Many news outlets reported mid-morning on Wednesday that Trump had drafted a letter to can the US’s top central banker and asked Congressional Republicans for their input. The tension between Powell’s Fed and the Trump Administration has been-well documented during this term, but yesterday’s reported initially looked much more concrete and immediately spooked markets across all asset classes, with equities and the Dollar sent tumbling and Treasuries rallying. Though Trump himself denied these reports and claimed he wasn’t looking to axe Powell – save for in the case of “fraud” – this reporting has served to keep risk premia high through the remainder of trading yesterday and into this morning. Some strategists have suggested that, should Trump follow through on this action, USD could lose as much as three percent that day with further losses to come. All signs point to heightened scrutiny on the Fed and tension with the executive branch at least until Powell’s term is up early next year.

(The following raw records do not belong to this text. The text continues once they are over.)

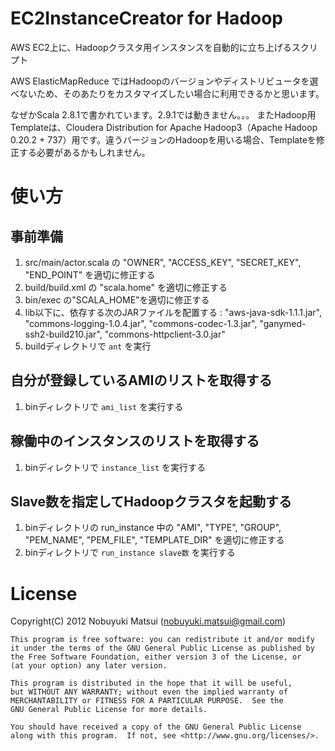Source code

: EC2InstanceCreator for Hadoop
=============================

AWS EC2上に、Hadoopクラスタ用インスタンスを自動的に立ち上げるスクリプト

AWS ElasticMapReduce ではHadoopのバージョンやディストリビュータを選べないため、そのあたりをカスタマイズしたい場合に利用できるかと思います。

なぜかScala 2.8.1で書かれています。2.9.1では動きません。。。
またHadoop用Templateは、Cloudera Distribution for Apache Hadoop3（Apache Hadoop 0.20.2 + 737）用です。違うバージョンのHadoopを用いる場合、Templateを修正する必要があるかもしれません。

使い方
======

事前準備
--------

1. src/main/actor.scala の "OWNER", "ACCESS_KEY", "SECRET_KEY", "END_POINT" を適切に修正する
1. build/build.xml の "scala.home" を適切に修正する
1. bin/exec の"SCALA_HOME"を適切に修正する
1. lib以下に、依存する次のJARファイルを配置する : "aws-java-sdk-1.1.1.jar", "commons-logging-1.0.4.jar", "commons-codec-1.3.jar", "ganymed-ssh2-build210.jar", "commons-httpclient-3.0.jar"
1. buildディレクトリで `ant` を実行

自分が登録しているAMIのリストを取得する
---------------------------------------

1. binディレクトリで `ami_list` を実行する

稼働中のインスタンスのリストを取得する
--------------------------------------

1. binディレクトリで `instance_list` を実行する

Slave数を指定してHadoopクラスタを起動する
-----------------------------------------

1. binディレクトリの run_instance 中の "AMI", "TYPE", "GROUP", "PEM_NAME", "PEM_FILE", "TEMPLATE_DIR" を適切に修正する
1. binディレクトリで `run_instance slave数` を実行する

License
=======
Copyright(C) 2012 Nobuyuki Matsui (nobuyuki.matsui@gmail.com)

    This program is free software: you can redistribute it and/or modify
    it under the terms of the GNU General Public License as published by
    the Free Software Foundation, either version 3 of the License, or
    (at your option) any later version.

    This program is distributed in the hope that it will be useful,
    but WITHOUT ANY WARRANTY; without even the implied warranty of
    MERCHANTABILITY or FITNESS FOR A PARTICULAR PURPOSE.  See the
    GNU General Public License for more details.

    You should have received a copy of the GNU General Public License
    along with this program.  If not, see <http://www.gnu.org/licenses/>.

Retail sales for June was also released this morning to little fanfare, showing that US consumers are remaining unexpectedly strong in the face of price increases shown earlier this week in CPI data. Import prices also surprised to the downside, remaining flat last month and actually contracting on a year-over-year basis while export prices grew more than expected. The economic narrative for the US remains murky at best as GDP showed a contraction last quarter. The first GDP reading for Q2 is due out the morning of the Federal Reserve’s next interest rate decision, promising further heightened volatility to close out the month on July 30th.
What to Watch This Week…
- US Housing Starts JUN, Friday 10AM
- Monex USA Online is always open
The complete Economic Calendar can be found here.
AUD ⇓
The Antipodean currencies are sliding much more than the rest of their major peers this morning, with AUD and NZD falling 1% and 0.6% versus the Buck respectively. Though it’s likely much of this move is risk-driven as AUD continues to be a strong bellwether for global risk sentiment, Australia also released surprisingly negative employment data overnight showing that unemployment grew last month to 4.3% from 4.1%. This marks its highest unemployment rate since 2021 and has immediately translated into odds increasing on easing from the Reserve Bank of Australia, now expected to cut rates at each of its next two meetings.
JPY ⇓
The single currency has steadied after a wildly volatile US session yesterday, settling lower versus USD by close to half a percent than at the close. The Eurozone’s final CPI reading for June showed no changes frojm the preliminary release, showing price growth of 2% and core price growth of 2.3% annually. This does give the European Central Bank a bit more room to ease this year, as economic growth in the region remains sluggish. Germany also rejected the European Commission’s proposal regarding their budget expansion, showing that as we surmised was possible earlier this year the expected massive fiscal injection to promote regional growth may be more difficult to implement than expected initially.